Page MenuHomePhabricator

Investigate WMCS Magnum for GitLab runners
Closed, ResolvedPublic

Description

We run a Kubernetes cluster on Digital Ocean which runs testing workloads for GitLab CI on https://gitlab.wikimedia.org.

But accessing WMF infrastructure (either to call a MediaWiki api, Gerrit, or GitLab itself) is difficult from Digital Ocean due to rate-limiting and bot protection. Users are bumping up against this problem, too.

These problems go away if we use internal, WMF infrastructure.

This is a task to investigate running GitLab CI Kubernetes cluster on WMCS magnum.

Details

Related Changes in GitLab:
TitleReferenceAuthorSource BranchDest Branch
Draft: wmcs: Support WMCS Magnum as a k8s providerrepos/releng/gitlab-cloud-runner!551dduvallspike/wmcs-magnummain
Customize query in GitLab

Event Timeline

Tofu seems to be the nicest way to deploy a Magnum cluster. The https://gitlab.wikimedia.org/repos/releng/zuul/tofu-provisioning config is the most recent config I have been working on that includes Magnum/Kubernetes things.

One of the things needed is a Developer account and credentials to act as the service account for running Tofu. https://ldap.toolforge.org/user/zuuldevopsbot is an example of such an account. Using the release-engineering.$SUBPROJECT@toolforge.org email pattern means that all of the fine folks who are maintainers of https://toolsadmin.wikimedia.org/tools/id/release-engineering will get an email when something emails the bot.
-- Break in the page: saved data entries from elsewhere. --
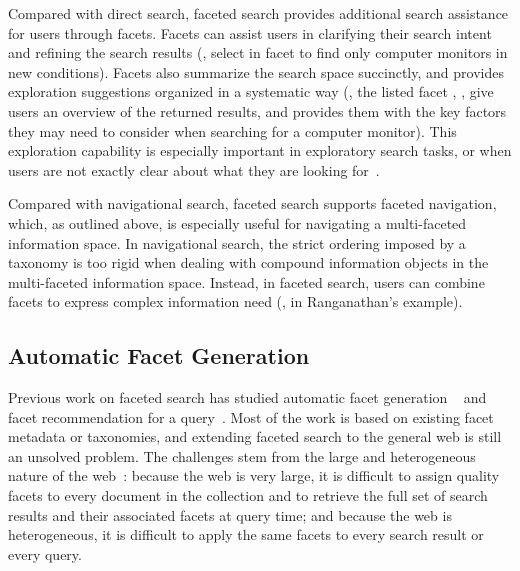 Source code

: Compared with direct search, faceted search provides additional search assistance for users through facets. Facets can assist users in clarifying their search intent and refining the search results (\eg, select  in facet  to find only computer monitors in new conditions). Facets also summarize the search space succinctly, and provides exploration suggestions organized in a systematic way (\eg, the listed facet , ,  give users an overview of the returned results, and provides them with the key factors they may need to consider when searching for a computer monitor). This exploration capability is especially important in exploratory search tasks, or when users are not exactly clear about what they are looking for~\cite{kules2009exploratory,sacco2009dynamic}.

Compared with navigational search, faceted search supports faceted navigation, which, as outlined above, is especially useful for navigating a multi-faceted information space. In navigational search, the strict ordering imposed by a taxonomy is too rigid when dealing with compound information objects in the multi-faceted information space. Instead, in faceted search, users can combine facets to express complex information need (\eg,  in  Ranganathan's example).

\subsection{Automatic Facet Generation}
Previous work on faceted search has studied automatic facet generation ~\cite{dakka2008automatic,li2010facetedpedia,stoica2007automating,oren2006extending,kohlschutter2006using,latha2010afgf} and facet recommendation for a query~\cite{dash2008dynamic,koren2008personalized}. Most of the work is based on existing facet metadata or taxonomies, and extending faceted search to the general web is still an unsolved problem. The challenges stem from the large and heterogeneous nature of the web~\cite{teevan2008challenges}: because the web is very large, it is
difficult to assign quality facets to every document in the collection and to retrieve the full set of search results and their associated facets at query time; and because the web is heterogeneous, it is difficult to apply the same facets to every search result or every query.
See T396902: Create service account user for OpenTofu automation for a past task for this sort of thing. T396247: Set up new project for Zuulv3+ pre-merge and non-image-build workloads and subtasks may have other interesting bits of information.

With some moderate refactoring (see https://gitlab.wikimedia.org/repos/releng/gitlab-cloud-runner/-/merge_requests/551), gitlab-cloud-runner has been successfully provisioned using WMCS Magnum. From the commit message:

  1. buildkit: Allow configuration of storage class and whether autoscaling should be enabled (we won't need to autoscale on WMCS). Also remove the configuration of a s3 based cache which has never been utilized.
  2. gitlab: Remove node selector/tolerations and parameterize s3 cache server configuration.
  3. digitalocean: Define outputs for configuration that can vary between k8s providers such k8s auth info, s3 server, and ingress cluster IP. Remove unused variables.
  4. wmcs: Introduce new module for WMCS Magnum based k8s provisioning. Outputs are all consistent with the digitalocean module so either can be used in the main cluster config.
  5. externaldns: Refactor to use the newer version.
  6. externaldns-designate: New module for DNS management via OpenStack Designate. This gives us host names for externally facing services (e.g. registry.gitlab-runners-staging.wmcloud.org).
  7. cluster: Select k8s provider module based on new cluster_provider variable and set a cluster local for provider module outputs. Refactor old references to digitalocean properties and use local.cluster instead. Move provider specific resources into wmcs.tf and digitalocean.tf.

Performance is comparable to the existing DO runners/buildkitd when using the new 4xiops volumes. We will also want to have node flavors with better iops in a production cluster. Multiple setup/teardown cycles show the Tofu based provisioning to be fairly reliable or at least as reliable as Tofu provisioning of DO resources.

Awesome work @dduvall, very excited to see this working! <3